### Records supplied
· · · ·
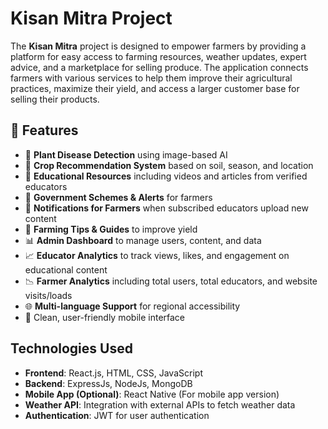 # Kisan Mitra Project

The **Kisan Mitra** project is designed to empower farmers by providing a platform for easy access to farming resources, weather updates, expert advice, and a marketplace for selling produce. The application connects farmers with various services to help them improve their agricultural practices, maximize their yield, and access a larger customer base for selling their products.

## 🚀 Features

- 🦠 **Plant Disease Detection** using image-based AI
- 🌱 **Crop Recommendation System** based on soil, season, and location  
- 🎥 **Educational Resources** including videos and articles from verified educators
- 📢 **Government Schemes & Alerts** for farmers
- 🔔 **Notifications for Farmers** when subscribed educators upload new content
- 📝 **Farming Tips & Guides** to improve yield
- 📊 **Admin Dashboard** to manage users, content, and data  
- 📈 **Educator Analytics** to track views, likes, and engagement on educational content
- 📉 **Farmer Analytics** including total users, total educators, and website visits/loads
- 🌐 **Multi-language Support** for regional accessibility
- 📲 Clean, user-friendly mobile interface


## Technologies Used
- **Frontend**: React.js, HTML, CSS, JavaScript
- **Backend**: ExpressJs, NodeJs, MongoDB
- **Mobile App (Optional)**: React Native (For mobile app version)
- **Weather API**: Integration with external APIs to fetch weather data
- **Authentication**: JWT for user authentication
· · · ·
### Task instructions
Could you copy each line in the listing above that includes the word "educators"?

### Your solution
- 🎥 **Educational Resources** including videos and articles from verified educators
- 🔔 **Notifications for Farmers** when subscribed educators upload new content
- 📉 **Farmer Analytics** including total users, total educators, and website visits/loads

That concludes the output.